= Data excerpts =
########################################

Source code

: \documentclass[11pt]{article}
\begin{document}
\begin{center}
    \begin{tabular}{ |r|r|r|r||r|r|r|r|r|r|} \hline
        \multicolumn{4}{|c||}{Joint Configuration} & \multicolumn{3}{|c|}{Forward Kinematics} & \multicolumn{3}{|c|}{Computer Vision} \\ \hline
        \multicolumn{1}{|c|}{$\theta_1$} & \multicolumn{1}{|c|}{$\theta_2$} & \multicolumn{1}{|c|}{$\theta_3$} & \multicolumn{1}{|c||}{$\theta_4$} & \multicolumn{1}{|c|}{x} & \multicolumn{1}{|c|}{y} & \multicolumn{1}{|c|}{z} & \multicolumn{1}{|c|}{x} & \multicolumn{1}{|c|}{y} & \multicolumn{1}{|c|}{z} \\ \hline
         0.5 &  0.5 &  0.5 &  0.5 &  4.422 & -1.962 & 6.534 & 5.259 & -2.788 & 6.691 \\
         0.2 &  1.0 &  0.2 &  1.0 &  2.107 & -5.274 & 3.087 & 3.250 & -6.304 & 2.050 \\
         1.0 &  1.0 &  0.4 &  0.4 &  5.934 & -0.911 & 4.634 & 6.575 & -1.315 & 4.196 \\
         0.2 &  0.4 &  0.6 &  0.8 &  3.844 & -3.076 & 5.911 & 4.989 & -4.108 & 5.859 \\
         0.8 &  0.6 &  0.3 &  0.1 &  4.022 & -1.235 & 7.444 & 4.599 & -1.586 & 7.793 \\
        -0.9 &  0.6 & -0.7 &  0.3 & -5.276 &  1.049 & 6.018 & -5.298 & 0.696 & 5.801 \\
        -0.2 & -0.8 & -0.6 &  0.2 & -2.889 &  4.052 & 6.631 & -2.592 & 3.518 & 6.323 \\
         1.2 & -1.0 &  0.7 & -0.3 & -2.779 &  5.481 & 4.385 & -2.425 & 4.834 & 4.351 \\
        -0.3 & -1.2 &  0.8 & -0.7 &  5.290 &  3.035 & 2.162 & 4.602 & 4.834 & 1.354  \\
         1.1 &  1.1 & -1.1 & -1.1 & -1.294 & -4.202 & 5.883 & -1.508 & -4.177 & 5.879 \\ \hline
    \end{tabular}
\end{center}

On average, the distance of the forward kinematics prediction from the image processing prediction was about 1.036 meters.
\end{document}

########################################

Retype the records above without changing a single word.

Source code

: \documentclass[11pt]{article}
\begin{document}
\begin{center}
    \begin{tabular}{ |r|r|r|r||r|r|r|r|r|r|} \hline
        \multicolumn{4}{|c||}{Joint Configuration} & \multicolumn{3}{|c|}{Forward Kinematics} & \multicolumn{3}{|c|}{Computer Vision} \\ \hline
        \multicolumn{1}{|c|}{$\theta_1$} & \multicolumn{1}{|c|}{$\theta_2$} & \multicolumn{1}{|c|}{$\theta_3$} & \multicolumn{1}{|c||}{$\theta_4$} & \multicolumn{1}{|c|}{x} & \multicolumn{1}{|c|}{y} & \multicolumn{1}{|c|}{z} & \multicolumn{1}{|c|}{x} & \multicolumn{1}{|c|}{y} & \multicolumn{1}{|c|}{z} \\ \hline
         0.5 &  0.5 &  0.5 &  0.5 &  4.422 & -1.962 & 6.534 & 5.259 & -2.788 & 6.691 \\
         0.2 &  1.0 &  0.2 &  1.0 &  2.107 & -5.274 & 3.087 & 3.250 & -6.304 & 2.050 \\
         1.0 &  1.0 &  0.4 &  0.4 &  5.934 & -0.911 & 4.634 & 6.575 & -1.315 & 4.196 \\
         0.2 &  0.4 &  0.6 &  0.8 &  3.844 & -3.076 & 5.911 & 4.989 & -4.108 & 5.859 \\
         0.8 &  0.6 &  0.3 &  0.1 &  4.022 & -1.235 & 7.444 & 4.599 & -1.586 & 7.793 \\
        -0.9 &  0.6 & -0.7 &  0.3 & -5.276 &  1.049 & 6.018 & -5.298 & 0.696 & 5.801 \\
        -0.2 & -0.8 & -0.6 &  0.2 & -2.889 &  4.052 & 6.631 & -2.592 & 3.518 & 6.323 \\
         1.2 & -1.0 &  0.7 & -0.3 & -2.779 &  5.481 & 4.385 & -2.425 & 4.834 & 4.351 \\
        -0.3 & -1.2 &  0.8 & -0.7 &  5.290 &  3.035 & 2.162 & 4.602 & 4.834 & 1.354  \\
         1.1 &  1.1 & -1.1 & -1.1 & -1.294 & -4.202 & 5.883 & -1.508 & -4.177 & 5.879 \\ \hline
    \end{tabular}
\end{center}

On average, the distance of the forward kinematics prediction from the image processing prediction was about 1.036 meters.
\end{document}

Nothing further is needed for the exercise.